What makes a female fan gravitate toward Dean or Sam? Both have good qualities, and both have bad. I don’t think anyone will argue with the fact that they’re both smokin’ hot. It’s actually a mixture of things - physical attributes, their personalities, how they interact with those around them and each other - that cause fans to line up in their corners.
Today, let's just examine the physical attributes and personalities.
Physical Attributes
We know right from the Pilot episode which Winchester brother is going to be the bad boy and which is going to be the good boy. Visual clues tell us this as much as what the characters say. Dean has the bad-boy leather jacket, boots, and close-cropped hair that might have been inspired by his dad’s time in the Marines. Plus, who has time to mess with hair when he’s hunting things that go bump in the night?

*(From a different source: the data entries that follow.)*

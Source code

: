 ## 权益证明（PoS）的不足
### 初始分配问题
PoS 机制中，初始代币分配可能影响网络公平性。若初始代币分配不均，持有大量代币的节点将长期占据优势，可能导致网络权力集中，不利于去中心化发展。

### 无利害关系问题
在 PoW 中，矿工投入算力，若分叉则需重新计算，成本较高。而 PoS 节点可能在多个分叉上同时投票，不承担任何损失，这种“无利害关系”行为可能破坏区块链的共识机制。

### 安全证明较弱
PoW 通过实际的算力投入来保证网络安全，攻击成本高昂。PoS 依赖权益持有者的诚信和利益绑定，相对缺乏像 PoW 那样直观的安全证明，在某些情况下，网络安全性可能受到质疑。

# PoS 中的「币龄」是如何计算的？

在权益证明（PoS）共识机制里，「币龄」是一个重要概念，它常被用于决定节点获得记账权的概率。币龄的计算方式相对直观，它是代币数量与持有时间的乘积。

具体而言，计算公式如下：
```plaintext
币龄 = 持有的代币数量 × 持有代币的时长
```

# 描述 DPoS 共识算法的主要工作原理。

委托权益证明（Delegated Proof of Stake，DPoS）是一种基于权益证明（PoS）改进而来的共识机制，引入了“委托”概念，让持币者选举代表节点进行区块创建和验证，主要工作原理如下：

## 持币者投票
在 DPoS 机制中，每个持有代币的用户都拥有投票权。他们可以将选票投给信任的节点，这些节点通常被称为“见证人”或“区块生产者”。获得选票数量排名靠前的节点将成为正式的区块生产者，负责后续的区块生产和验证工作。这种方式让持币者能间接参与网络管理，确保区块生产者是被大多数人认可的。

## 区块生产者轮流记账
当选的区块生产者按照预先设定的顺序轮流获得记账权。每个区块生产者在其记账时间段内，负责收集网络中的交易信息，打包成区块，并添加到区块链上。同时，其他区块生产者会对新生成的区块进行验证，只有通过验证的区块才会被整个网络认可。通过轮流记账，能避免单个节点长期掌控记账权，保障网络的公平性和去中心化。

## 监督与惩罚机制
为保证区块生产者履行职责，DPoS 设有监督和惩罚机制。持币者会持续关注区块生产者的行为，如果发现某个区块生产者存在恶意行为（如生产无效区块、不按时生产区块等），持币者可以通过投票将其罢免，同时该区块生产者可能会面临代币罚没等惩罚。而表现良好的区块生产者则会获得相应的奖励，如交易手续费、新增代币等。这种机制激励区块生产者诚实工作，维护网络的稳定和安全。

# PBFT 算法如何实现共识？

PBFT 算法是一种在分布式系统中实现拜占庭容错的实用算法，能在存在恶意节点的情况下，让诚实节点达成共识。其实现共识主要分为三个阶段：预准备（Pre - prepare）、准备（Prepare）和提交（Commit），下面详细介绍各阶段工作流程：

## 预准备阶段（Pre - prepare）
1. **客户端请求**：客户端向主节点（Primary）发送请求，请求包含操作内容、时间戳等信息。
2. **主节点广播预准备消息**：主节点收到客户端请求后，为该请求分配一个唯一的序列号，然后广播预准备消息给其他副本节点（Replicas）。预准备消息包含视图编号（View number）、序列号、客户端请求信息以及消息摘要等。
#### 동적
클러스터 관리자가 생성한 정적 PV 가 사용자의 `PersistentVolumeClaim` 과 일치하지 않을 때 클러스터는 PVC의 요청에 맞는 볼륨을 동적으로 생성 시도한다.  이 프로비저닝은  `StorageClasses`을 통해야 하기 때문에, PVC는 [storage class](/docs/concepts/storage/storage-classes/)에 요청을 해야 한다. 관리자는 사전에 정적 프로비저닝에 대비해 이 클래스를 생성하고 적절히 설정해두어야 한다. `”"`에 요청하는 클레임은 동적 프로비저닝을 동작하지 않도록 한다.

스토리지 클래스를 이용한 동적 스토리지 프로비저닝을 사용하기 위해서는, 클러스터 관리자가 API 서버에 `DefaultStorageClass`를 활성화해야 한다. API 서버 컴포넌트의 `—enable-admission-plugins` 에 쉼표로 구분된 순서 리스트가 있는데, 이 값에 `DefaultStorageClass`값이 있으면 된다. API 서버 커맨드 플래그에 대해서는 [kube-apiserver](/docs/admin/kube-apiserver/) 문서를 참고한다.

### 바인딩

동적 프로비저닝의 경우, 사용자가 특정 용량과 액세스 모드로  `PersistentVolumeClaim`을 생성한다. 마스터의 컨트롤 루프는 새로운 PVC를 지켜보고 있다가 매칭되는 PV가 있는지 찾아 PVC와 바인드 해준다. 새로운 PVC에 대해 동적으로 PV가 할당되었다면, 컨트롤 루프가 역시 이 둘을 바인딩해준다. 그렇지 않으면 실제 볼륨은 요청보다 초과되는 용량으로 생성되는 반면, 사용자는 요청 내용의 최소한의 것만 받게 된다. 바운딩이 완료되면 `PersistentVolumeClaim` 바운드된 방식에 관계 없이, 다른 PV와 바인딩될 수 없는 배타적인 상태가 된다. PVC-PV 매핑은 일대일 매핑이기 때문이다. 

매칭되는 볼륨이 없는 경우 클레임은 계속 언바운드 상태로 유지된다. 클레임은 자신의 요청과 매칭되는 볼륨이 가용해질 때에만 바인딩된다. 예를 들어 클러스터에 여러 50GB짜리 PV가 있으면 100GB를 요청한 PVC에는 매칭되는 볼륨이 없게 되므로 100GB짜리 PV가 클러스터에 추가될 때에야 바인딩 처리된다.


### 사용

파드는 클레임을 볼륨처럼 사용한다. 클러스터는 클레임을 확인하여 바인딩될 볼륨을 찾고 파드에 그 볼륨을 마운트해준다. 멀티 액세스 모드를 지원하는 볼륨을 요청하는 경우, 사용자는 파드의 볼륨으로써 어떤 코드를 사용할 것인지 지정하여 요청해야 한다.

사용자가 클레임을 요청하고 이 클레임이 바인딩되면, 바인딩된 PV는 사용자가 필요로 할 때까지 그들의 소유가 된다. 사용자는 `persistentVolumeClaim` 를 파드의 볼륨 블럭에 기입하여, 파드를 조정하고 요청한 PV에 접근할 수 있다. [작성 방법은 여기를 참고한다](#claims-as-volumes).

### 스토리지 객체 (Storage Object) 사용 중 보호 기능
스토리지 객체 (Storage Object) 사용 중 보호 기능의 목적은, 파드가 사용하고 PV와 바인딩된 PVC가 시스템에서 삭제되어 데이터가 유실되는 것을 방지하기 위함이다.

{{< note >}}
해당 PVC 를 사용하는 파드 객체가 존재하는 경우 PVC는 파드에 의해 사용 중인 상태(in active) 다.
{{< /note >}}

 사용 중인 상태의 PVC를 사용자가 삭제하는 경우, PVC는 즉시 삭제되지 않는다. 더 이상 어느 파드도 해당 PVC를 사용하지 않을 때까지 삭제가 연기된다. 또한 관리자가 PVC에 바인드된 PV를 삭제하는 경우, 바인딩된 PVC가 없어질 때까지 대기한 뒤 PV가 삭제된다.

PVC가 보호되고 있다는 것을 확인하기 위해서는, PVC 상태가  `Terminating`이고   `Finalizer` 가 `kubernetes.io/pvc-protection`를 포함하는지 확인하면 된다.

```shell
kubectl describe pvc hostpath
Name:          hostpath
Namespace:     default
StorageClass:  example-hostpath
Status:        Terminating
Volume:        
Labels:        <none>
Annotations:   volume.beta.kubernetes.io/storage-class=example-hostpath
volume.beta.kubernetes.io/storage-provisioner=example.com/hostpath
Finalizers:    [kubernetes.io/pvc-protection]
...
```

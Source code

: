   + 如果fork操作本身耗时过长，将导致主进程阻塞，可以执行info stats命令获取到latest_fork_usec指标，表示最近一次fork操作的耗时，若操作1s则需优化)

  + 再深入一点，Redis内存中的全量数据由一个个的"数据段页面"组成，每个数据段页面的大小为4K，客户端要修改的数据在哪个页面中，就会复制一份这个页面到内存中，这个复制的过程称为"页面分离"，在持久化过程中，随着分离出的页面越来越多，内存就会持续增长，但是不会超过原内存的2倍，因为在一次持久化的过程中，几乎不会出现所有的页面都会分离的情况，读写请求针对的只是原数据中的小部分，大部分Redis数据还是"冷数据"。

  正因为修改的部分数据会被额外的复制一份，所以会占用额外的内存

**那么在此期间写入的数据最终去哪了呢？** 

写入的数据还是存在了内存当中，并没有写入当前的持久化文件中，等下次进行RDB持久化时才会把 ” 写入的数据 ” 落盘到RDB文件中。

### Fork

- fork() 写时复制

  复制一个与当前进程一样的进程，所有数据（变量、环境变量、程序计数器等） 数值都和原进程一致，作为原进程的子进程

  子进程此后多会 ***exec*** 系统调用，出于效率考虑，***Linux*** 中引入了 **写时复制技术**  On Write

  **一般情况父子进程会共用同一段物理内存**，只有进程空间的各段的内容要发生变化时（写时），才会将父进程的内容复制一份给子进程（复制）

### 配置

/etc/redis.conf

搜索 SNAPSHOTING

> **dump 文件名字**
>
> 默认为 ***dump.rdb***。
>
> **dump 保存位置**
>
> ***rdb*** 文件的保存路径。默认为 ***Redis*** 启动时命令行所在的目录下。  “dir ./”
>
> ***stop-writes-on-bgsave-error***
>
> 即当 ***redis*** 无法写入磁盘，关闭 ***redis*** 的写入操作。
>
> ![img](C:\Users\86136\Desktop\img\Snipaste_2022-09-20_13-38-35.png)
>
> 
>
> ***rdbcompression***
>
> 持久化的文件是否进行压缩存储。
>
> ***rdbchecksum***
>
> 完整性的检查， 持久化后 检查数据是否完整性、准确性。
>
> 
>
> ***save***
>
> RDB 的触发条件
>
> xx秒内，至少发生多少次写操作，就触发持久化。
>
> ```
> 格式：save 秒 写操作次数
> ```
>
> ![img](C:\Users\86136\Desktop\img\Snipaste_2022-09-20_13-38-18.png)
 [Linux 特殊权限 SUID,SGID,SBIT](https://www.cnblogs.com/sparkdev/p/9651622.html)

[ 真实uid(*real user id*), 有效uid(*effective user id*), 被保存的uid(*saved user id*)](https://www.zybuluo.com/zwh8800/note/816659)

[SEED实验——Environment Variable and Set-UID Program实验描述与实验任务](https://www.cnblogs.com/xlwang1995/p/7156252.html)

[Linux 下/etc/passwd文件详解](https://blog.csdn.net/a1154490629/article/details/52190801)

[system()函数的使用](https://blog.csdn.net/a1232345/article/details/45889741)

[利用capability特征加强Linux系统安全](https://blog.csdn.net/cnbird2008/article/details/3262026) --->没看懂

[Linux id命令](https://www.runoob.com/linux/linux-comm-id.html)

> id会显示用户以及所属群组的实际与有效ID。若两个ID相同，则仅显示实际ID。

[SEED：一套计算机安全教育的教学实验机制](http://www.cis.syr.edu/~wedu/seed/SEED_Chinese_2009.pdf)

Sam is the All-American college boy who wears newer jeans than Dean, sneakers, and loose shirts and jackets. Unlike his older brother, he has longer hair that takes a little more effort. Dean is a few inches shorter and a bit more compactly built. Sam is tall and rangy, though we find out in episodes like “Hell House” (1-17) and “Heart” (2-17) that Sammy is hiding a lot of muscles under those baggy clothes of his. (Hmm, I think my new favorite number is 17.)
Personalities
For two brothers who have the same, often lonely, mission in life, these two certainly have different personalities. And fangirls love them for those differences.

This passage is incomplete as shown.